Akademik Veri Yönetim Sistemi
Sleep and Breathing, cilt.29, sa.6, 2025 (SCI-Expanded, Scopus)
Purpose: REM-related obstructive sleep apnea (OSA) presents a paradox where a low apnea-hypopnea index (AHI) may mask significant disease. We compared polysomnography, comorbidities, and oxygenation metrics across OSA phenotypes to determine if AHI-based severity classifications underestimate the nocturnal hypoxemia in REM-related OSA. Methods: Retrospectively, 378 OSA patients were classified as REM-related (AHIREM ≥2× AHINREM; AHINREM <5·h⁻¹, n = 30), REM-aggravated (AHIREM ≥2× AHINREM; AHINREM ≥5·h⁻¹, n = 63), or stage-independent (n = 285).
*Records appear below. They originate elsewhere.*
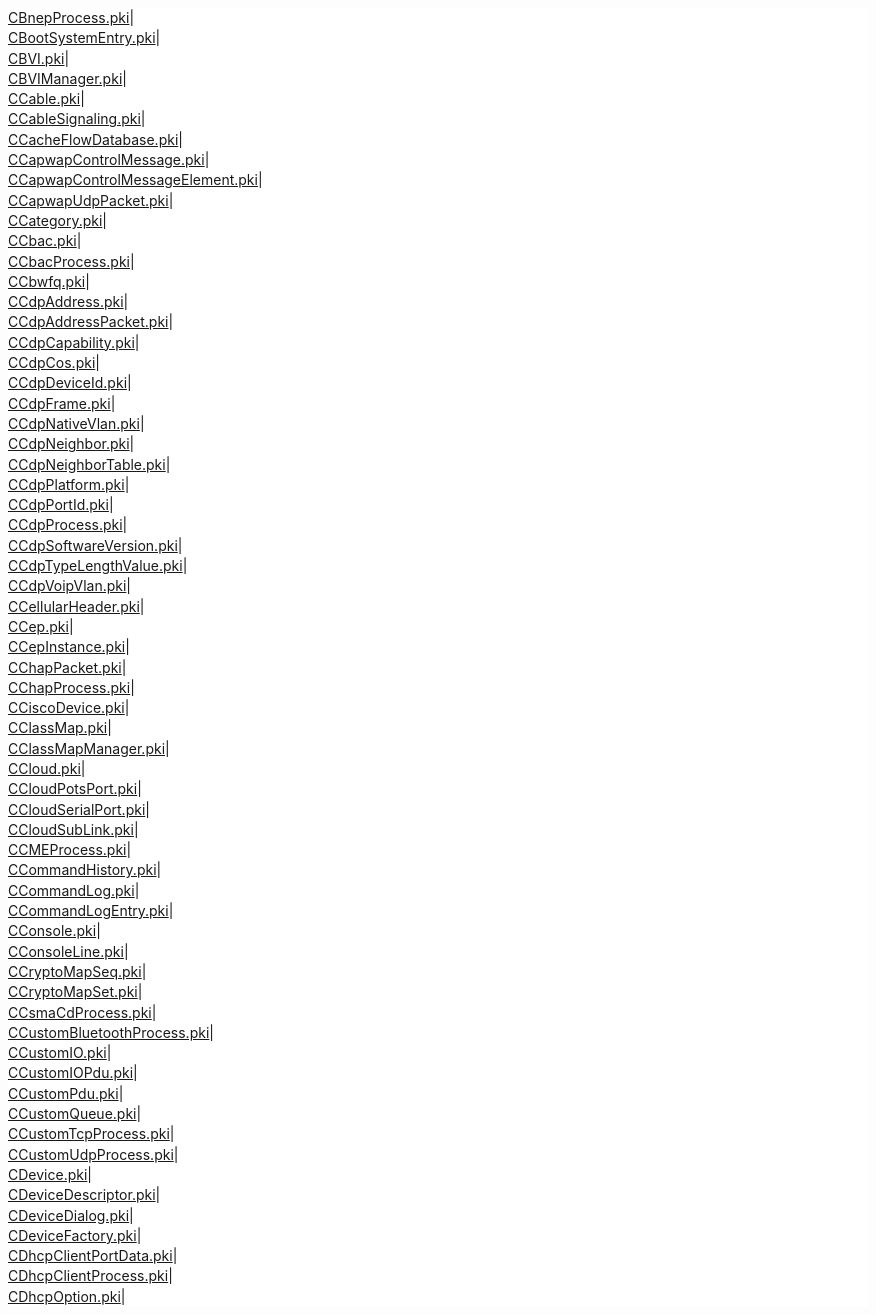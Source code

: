[CBnepProcess.pki](_c_bnep_process_8pki.html)|   
[CBootSystemEntry.pki](_c_boot_system_entry_8pki.html)|   
[CBVI.pki](_c_b_v_i_8pki.html)|   
[CBVIManager.pki](_c_b_v_i_manager_8pki.html)|   
[CCable.pki](_c_cable_8pki.html)|   
[CCableSignaling.pki](_c_cable_signaling_8pki.html)|   
[CCacheFlowDatabase.pki](_c_cache_flow_database_8pki.html)|   
[CCapwapControlMessage.pki](_c_capwap_control_message_8pki.html)|   
[CCapwapControlMessageElement.pki](_c_capwap_control_message_element_8pki.html)|   
[CCapwapUdpPacket.pki](_c_capwap_udp_packet_8pki.html)|   
[CCategory.pki](_c_category_8pki.html)|   
[CCbac.pki](_c_cbac_8pki.html)|   
[CCbacProcess.pki](_c_cbac_process_8pki.html)|   
[CCbwfq.pki](_c_cbwfq_8pki.html)|   
[CCdpAddress.pki](_c_cdp_address_8pki.html)|   
[CCdpAddressPacket.pki](_c_cdp_address_packet_8pki.html)|   
[CCdpCapability.pki](_c_cdp_capability_8pki.html)|   
[CCdpCos.pki](_c_cdp_cos_8pki.html)|   
[CCdpDeviceId.pki](_c_cdp_device_id_8pki.html)|   
[CCdpFrame.pki](_c_cdp_frame_8pki.html)|   
[CCdpNativeVlan.pki](_c_cdp_native_vlan_8pki.html)|   
[CCdpNeighbor.pki](_c_cdp_neighbor_8pki.html)|   
[CCdpNeighborTable.pki](_c_cdp_neighbor_table_8pki.html)|   
[CCdpPlatform.pki](_c_cdp_platform_8pki.html)|   
[CCdpPortId.pki](_c_cdp_port_id_8pki.html)|   
[CCdpProcess.pki](_c_cdp_process_8pki.html)|   
[CCdpSoftwareVersion.pki](_c_cdp_software_version_8pki.html)|   
[CCdpTypeLengthValue.pki](_c_cdp_type_length_value_8pki.html)|   
[CCdpVoipVlan.pki](_c_cdp_voip_vlan_8pki.html)|   
[CCellularHeader.pki](_c_cellular_header_8pki.html)|   
[CCep.pki](_c_cep_8pki.html)|   
[CCepInstance.pki](_c_cep_instance_8pki.html)|   
[CChapPacket.pki](_c_chap_packet_8pki.html)|   
[CChapProcess.pki](_c_chap_process_8pki.html)|   
[CCiscoDevice.pki](_c_cisco_device_8pki.html)|   
[CClassMap.pki](_c_class_map_8pki.html)|   
[CClassMapManager.pki](_c_class_map_manager_8pki.html)|   
[CCloud.pki](_c_cloud_8pki.html)|   
[CCloudPotsPort.pki](_c_cloud_pots_port_8pki.html)|   
[CCloudSerialPort.pki](_c_cloud_serial_port_8pki.html)|   
[CCloudSubLink.pki](_c_cloud_sub_link_8pki.html)|   
[CCMEProcess.pki](_c_c_m_e_process_8pki.html)|   
[CCommandHistory.pki](_c_command_history_8pki.html)|   
[CCommandLog.pki](_c_command_log_8pki.html)|   
[CCommandLogEntry.pki](_c_command_log_entry_8pki.html)|   
[CConsole.pki](_c_console_8pki.html)|   
[CConsoleLine.pki](_c_console_line_8pki.html)|   
[CCryptoMapSeq.pki](_c_crypto_map_seq_8pki.html)|   
[CCryptoMapSet.pki](_c_crypto_map_set_8pki.html)|   
[CCsmaCdProcess.pki](_c_csma_cd_process_8pki.html)|   
[CCustomBluetoothProcess.pki](_c_custom_bluetooth_process_8pki.html)|   
[CCustomIO.pki](_c_custom_i_o_8pki.html)|   
[CCustomIOPdu.pki](_c_custom_i_o_pdu_8pki.html)|   
[CCustomPdu.pki](_c_custom_pdu_8pki.html)|   
[CCustomQueue.pki](_c_custom_queue_8pki.html)|   
[CCustomTcpProcess.pki](_c_custom_tcp_process_8pki.html)|   
[CCustomUdpProcess.pki](_c_custom_udp_process_8pki.html)|   
[CDevice.pki](_c_device_8pki.html)|   
[CDeviceDescriptor.pki](_c_device_descriptor_8pki.html)|   
[CDeviceDialog.pki](_c_device_dialog_8pki.html)|   
[CDeviceFactory.pki](_c_device_factory_8pki.html)|   
[CDhcpClientPortData.pki](_c_dhcp_client_port_data_8pki.html)|   
[CDhcpClientProcess.pki](_c_dhcp_client_process_8pki.html)|   
[CDhcpOption.pki](_c_dhcp_option_8pki.html)|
We analyzed sleep architecture, AHI values, oxygen desaturation index (ODI; ≥3% dips·h⁻¹), and T90 (% sleep time with SpO₂<90%). Multivariable linear regression was used to assess the independent contribution of phenotype to cumulative nocturnal hypoxemia after adjusting for key confounders. Results: The REM-related group had the lowest AHITotal (6.3 ± 1.6) but a comorbidity profile indistinguishable from the stage-independent group (AHITotal=32.3 ± 25.4), where 43.5% had severe OSA. Mean nocturnal SpO₂ was comparable across phenotypes (p = 0.15). After adjustment, the phenotype independently predicted T90. Compared with the REM-related group, T90 was significantly lower in both the REM-aggravated (β=–15.6; p = 0.010) and stage-independent (β=–13.1; p = 0.016) groups. In contrast, phenotype was not associated with the ODI; this metric was influenced primarily by body weight (p = 0.004) and AHITotal (p < 0.001). Conclusion: REM-related OSA is a distinct phenotype where a low AHITotal underestimates risk, obscuring significant comorbidities and substantial cumulative hypoxemia. Time-based metrics such as T90, rather than event-based indices such as ODI, are essential for capturing physiological strain in this phenotype. These findings support moving beyond AHI-centric assessments toward a phenotype-specific diagnostic framework to improve risk stratification in OSA.